A context file (ctx.yaml) defines the data sources available to your pipelines. Each data source is registered as a table in the query engine.

data_sources:
- name: "products" # Table name used in SQL queries
type: "csv" # Data source type
path: "data/products.csv" # File path or connection string
options: # Type-specific options
has_header: true
delimiter: ","
schema_infer_max_records: 1000
description: "Product catalog"

You can define multiple data sources of different types in a single context file:

data_sources:
- name: "users"
type: "postgres"
connection_string: "postgresql://localhost:5432/mydb?sslmode=disable"
options:
table: "users"
schema: "public"
user_env: "PG_USER"
pass_env: "PG_PASSWORD"

- name: "orders"
type: "csv"
path: "docs/sample_data/orders.csv"
options:
has_header: true
delimiter: ","

Access Mode

By default, all data sources are read-only — only SELECT queries are allowed. To enable write operations (INSERT, UPDATE, DELETE), set access_mode: read_write on the data source. Only postgres, mysql, sqlite, mongo, and redis sources support read_write mode; setting it on other types will produce an error at startup.

data_sources:
- name: "users"
type: "postgres"
connection_string: "postgresql://localhost:5432/mydb?sslmode=disable"
access_mode: read_write # Enable INSERT/UPDATE/DELETE
options:
table: "users"
user_env: "PG_USER"
pass_env: "PG_PASSWORD"

- name: "products"
type: "csv"
path: "data/products.csv"
# access_mode defaults to read_only (CSV doesn't support writes)

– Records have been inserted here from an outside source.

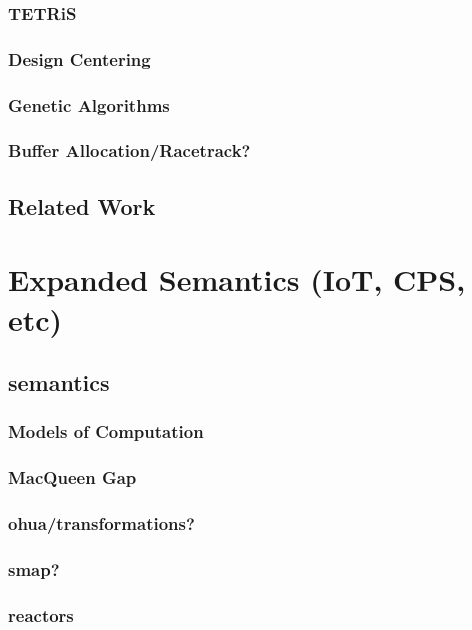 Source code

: \documentclass{report}
\begin{document}
\section{TETRiS}

\section{Design Centering}

\section{Genetic Algorithms}

\section{Buffer Allocation/Racetrack?}


\chapter{Related Work}



\part{Expanded Semantics (IoT, CPS, etc)}


\chapter{semantics}

\section{Models of Computation}

\section{MacQueen Gap}

\section{ohua/transformations?}

\section{smap?}

\section{reactors}

\end{document}
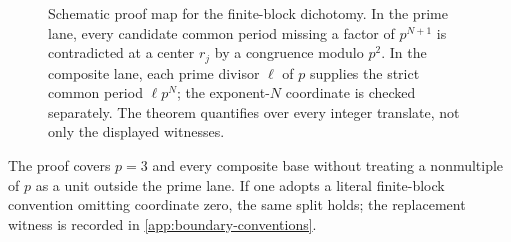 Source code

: \begin{figure}[!b]
  \centering
  \resizebox{\textwidth}{!}{}
  \caption{Schematic proof map for the finite-block dichotomy.  In the
  prime lane, every candidate common period missing a factor of
  $p^{N+1}$ is contradicted at a center $r_j$ by a congruence modulo
  $p^2$.  In the composite lane, each prime divisor $\ell$ of $p$ supplies
  the strict common period $\ell p^N$; the exponent-$N$ coordinate is
  checked separately.  The theorem quantifies over every integer
  translate, not only the displayed witnesses.}
  \label{fig:constructive-split}
\end{figure}

The proof covers $p=3$ and every composite base without treating a
nonmultiple of $p$ as a unit outside the prime lane.  If one adopts a
literal finite-block convention omitting coordinate zero, the same split
holds; the replacement witness is recorded in
\cref{app:boundary-conventions}.
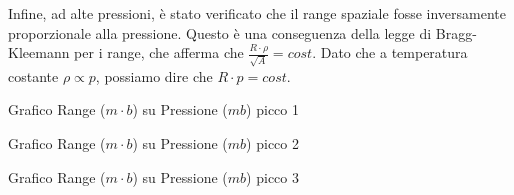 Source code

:Infine, ad alte pressioni, è stato verificato che il range spaziale fosse inversamente proporzionale alla pressione. 
Questo è una conseguenza della legge di Bragg-Kleemann per i range, che afferma che $\frac{R\cdot\rho}{\sqrt{A}}=cost$. Dato che a temperatura costante $\rho\propto p$, possiamo dire che $R\cdot p=cost$.

\begin{grafico}
 \centering
 \resizebox{\textwidth}{!}{%
 
 }%
 \caption{Grafico Range ($m \cdot b$) su Pressione ($mb$) picco 1} 
 \label{gr:rp1.tex} 
\end{grafico}


\begin{grafico}
 \centering
 \resizebox{\textwidth}{!}{%
 
 }%
 \caption{Grafico Range ($m \cdot b$) su Pressione ($mb$) picco 2} 
 \label{gr:rp2.tex} 
\end{grafico}


\begin{grafico}
 \centering
 \resizebox{\textwidth}{!}{%
 
 }%
 \caption{Grafico Range ($m \cdot b$) su Pressione ($mb$) picco 3} 
 \label{gr:rp3.tex} 
\end{grafico} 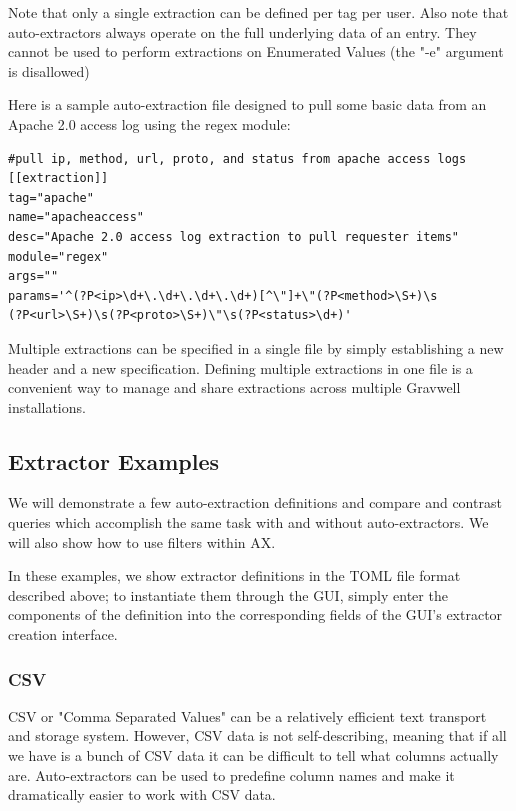 Note that only a single extraction can be defined per tag per user. Also note
that auto-extractors always operate on the full underlying data of an
entry. They cannot be used to perform extractions on Enumerated Values
(the "-e" argument is disallowed)

Here is a sample auto-extraction file designed to pull some basic data
from an Apache 2.0 access log using the regex module:

\begin{Verbatim}[breaklines=true]
#pull ip, method, url, proto, and status from apache access logs
[[extraction]]
tag="apache"
name="apacheaccess"
desc="Apache 2.0 access log extraction to pull requester items"
module="regex"
args=""
params='^(?P<ip>\d+\.\d+\.\d+\.\d+)[^\"]+\"(?P<method>\S+)\s
(?P<url>\S+)\s(?P<proto>\S+)\"\s(?P<status>\d+)'
\end{Verbatim}

Multiple extractions can be specified in a single file by simply
establishing a new \code{[[extraction]]} header and a new
specification. Defining multiple extractions in one file is a convenient
way to manage and share extractions across multiple Gravwell installations.

\subsection{Extractor Examples}

We will demonstrate a few auto-extraction definitions and compare and
contrast queries which accomplish the same task with and without
auto-extractors. We will also show how to use filters within AX.

In these examples, we show extractor definitions in the TOML file format
described above; to instantiate them through the GUI, simply enter the
components of the definition into the corresponding fields of the GUI's
extractor creation interface.

\subsubsection{CSV}

CSV or "Comma Separated Values" can be a relatively efficient text
transport and storage system. However, CSV data is not self-describing,
meaning that if all we have is a bunch of CSV data it can be difficult
to tell what columns actually are. Auto-extractors can be used to
predefine column names and make it dramatically easier to work with CSV
data.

If a pipeline attempts a write operation on a read_only source, the server returns an error:

Write operation not allowed on data source 'products'. The data source is configured with 'read_only' access mode.

In-Memory Caching

For file-based sources (csv, parquet, iceberg), you can set enable_cache: true to load the entire dataset into memory at startup. This gives significantly faster query performance at the cost of memory usage.

data_sources:
- name: "products"
type: "csv"
path: "data/products.csv"
enable_cache: true # Load into memory at startup
options:
has_header: true

This is useful for datasets that are queried frequently and fit in memory. The cache is created once at startup and used for all subsequent queries.

Pipeline Files

A pipeline file defines a SQL query with parameter placeholders. Parameters are enclosed in {braces} and automatically extracted. Types and response schemas are inferred from the SQL and table schemas.

metadata:
name: product-search-demo
version: 1.0.0
description: "Product search and filtering"

query: |
SELECT
"Name" as product_name,
"Brand" as brand,
"Price" as price
FROM products
WHERE ({brand} IS NULL OR "Brand" = {brand})
AND ({max_price} IS NULL OR "Price" < {max_price})
ORDER BY "Price" ASC
LIMIT {limit}

Execute with:

curl -X POST http://localhost:8080/product-search-demo/execute \
-H "Content-Type: application/json" \
-d '{"brand": "Apple", "max_price": 500.0, "limit": 10}'

Use the {param} IS NULL OR ... pattern for optional filters — pass null to skip a filter.

Response Format

Success:

{
"success": true,
"data": [{"product_name": "Laptop", "price": 999.99}],
"rows": 1,
"execution_time_ms": 15,
"timestamp": "2025-01-15T12:00:00.000Z"
}

Error:

{
"success": false,
"error": "Missing required parameters: limit",
"error_type": "parameter_validation_error",
"details": {"missing_parameters": ["limit"]},
"timestamp": "2025-01-15T12:00:00.000Z"
}